Electrostatic Modification of Protein Surfaces: Effect on Hemoglobin Ligation and Solubility

Protein amino groups can be carboxymethylated under mild conditions by the combined use of glyoxylate ion and cyanoborohydride. The amino group is converted to a zwitterionic residue where the pK of the secondary amine is only slightly altered and a carboxyl group has been added some 3 A from the nitrogen atom in the amine. Modification of hemoglobin to low levels of carboxymethylation yields derivatives specifically modified at the terminal α-amino groups. These modified hemoglobins are models for the interactions between the protein and small anions. When the extent of modification is increased by treating the protein with a higher concentration of the modifying agents, lysine residues become converted to N^∊-(carboxymethyI)lysine. In excess of 90% of lysine residues in hemoglobin and myoglobin can be modified by this technique. The increased negative charge can be adjusted to any intermediate level of modification. The change in electrostatic free energy that results from the altered distribution of charge on the protein surface can be correlated with functional properties. Thus, the increased repulsion between the hemoglobin dimers leads to dimerlike oxygen binding properties at a high degree of modification.

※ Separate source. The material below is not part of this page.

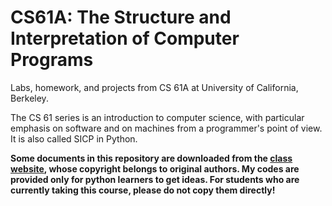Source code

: # CS61A: The Structure and Interpretation of Computer Programs

Labs, homework, and projects from CS 61A at University of California, Berkeley.

The CS 61 series is an introduction to computer science, with particular emphasis on software and on machines from a programmer's point of view. It is also called SICP in Python.

**Some documents in this repository are downloaded from the [class website](https://cs61a.org/), whose copyright belongs to original authors. My codes are provided only for python learners to get ideas. For students who are currently taking this course, please do not copy them directly!**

Similarly, changes in protein solubility secondary to modification reflect altered tetramer-tetramer interactions in the solid state. This method for achieving an altered distribution of charge on the protein surface, a method which can be carried out in a specific or nonspecific fashion to achieve varying degrees of modification, represents a powerful tool for the study of electrostatic interactions in protein chemistry.